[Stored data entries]
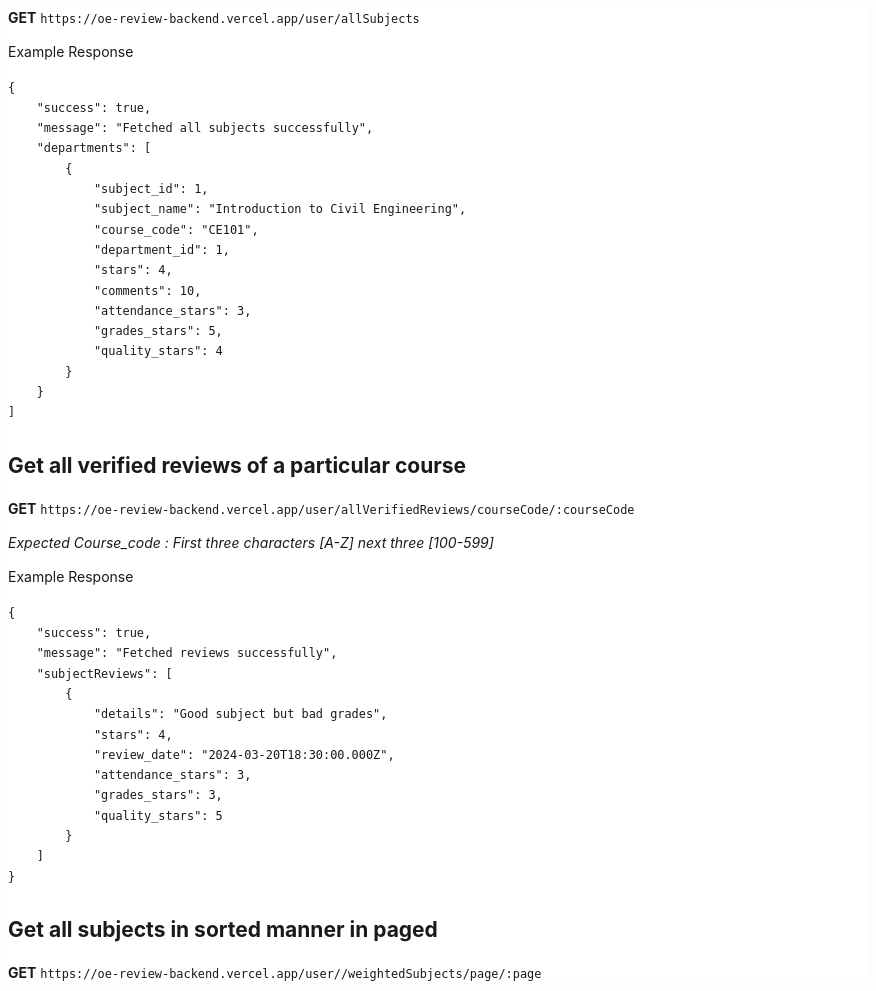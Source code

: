 
**GET** `https://oe-review-backend.vercel.app/user/allSubjects`

Example Response

```
{
    "success": true,
    "message": "Fetched all subjects successfully",
    "departments": [
        {
            "subject_id": 1,
            "subject_name": "Introduction to Civil Engineering",
            "course_code": "CE101",
            "department_id": 1,
            "stars": 4,
            "comments": 10,
            "attendance_stars": 3,
            "grades_stars": 5,
            "quality_stars": 4
        }
    }
]
```

## Get all verified reviews of a particular course


**GET** `https://oe-review-backend.vercel.app/user/allVerifiedReviews/courseCode/:courseCode`

*Expected Course_code : First three characters [A-Z] next three [100-599]*

Example Response

```
{
    "success": true,
    "message": "Fetched reviews successfully",
    "subjectReviews": [
        {
            "details": "Good subject but bad grades",
            "stars": 4,
            "review_date": "2024-03-20T18:30:00.000Z",
            "attendance_stars": 3,
            "grades_stars": 3,
            "quality_stars": 5
        }
    ]
}
```

## Get all subjects in sorted manner in paged


**GET** `https://oe-review-backend.vercel.app/user//weightedSubjects/page/:page`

**WHAT THE EXERCISE ASKS**
Every line in the data above needs to be given again exactly, pictures aside.

**EXERCISE OUTPUT**
Source code

: 
**GET** `https://oe-review-backend.vercel.app/user/allSubjects`

Example Response

```
{
    "success": true,
    "message": "Fetched all subjects successfully",
    "departments": [
        {
            "subject_id": 1,
            "subject_name": "Introduction to Civil Engineering",
            "course_code": "CE101",
            "department_id": 1,
            "stars": 4,
            "comments": 10,
            "attendance_stars": 3,
            "grades_stars": 5,
            "quality_stars": 4
        }
    }
]
```

## Get all verified reviews of a particular course


**GET** `https://oe-review-backend.vercel.app/user/allVerifiedReviews/courseCode/:courseCode`

*Expected Course_code : First three characters [A-Z] next three [100-599]*

Example Response

```
{
    "success": true,
    "message": "Fetched reviews successfully",
    "subjectReviews": [
        {
            "details": "Good subject but bad grades",
            "stars": 4,
            "review_date": "2024-03-20T18:30:00.000Z",
            "attendance_stars": 3,
            "grades_stars": 3,
            "quality_stars": 5
        }
    ]
}
```

## Get all subjects in sorted manner in paged


**GET** `https://oe-review-backend.vercel.app/user//weightedSubjects/page/:page`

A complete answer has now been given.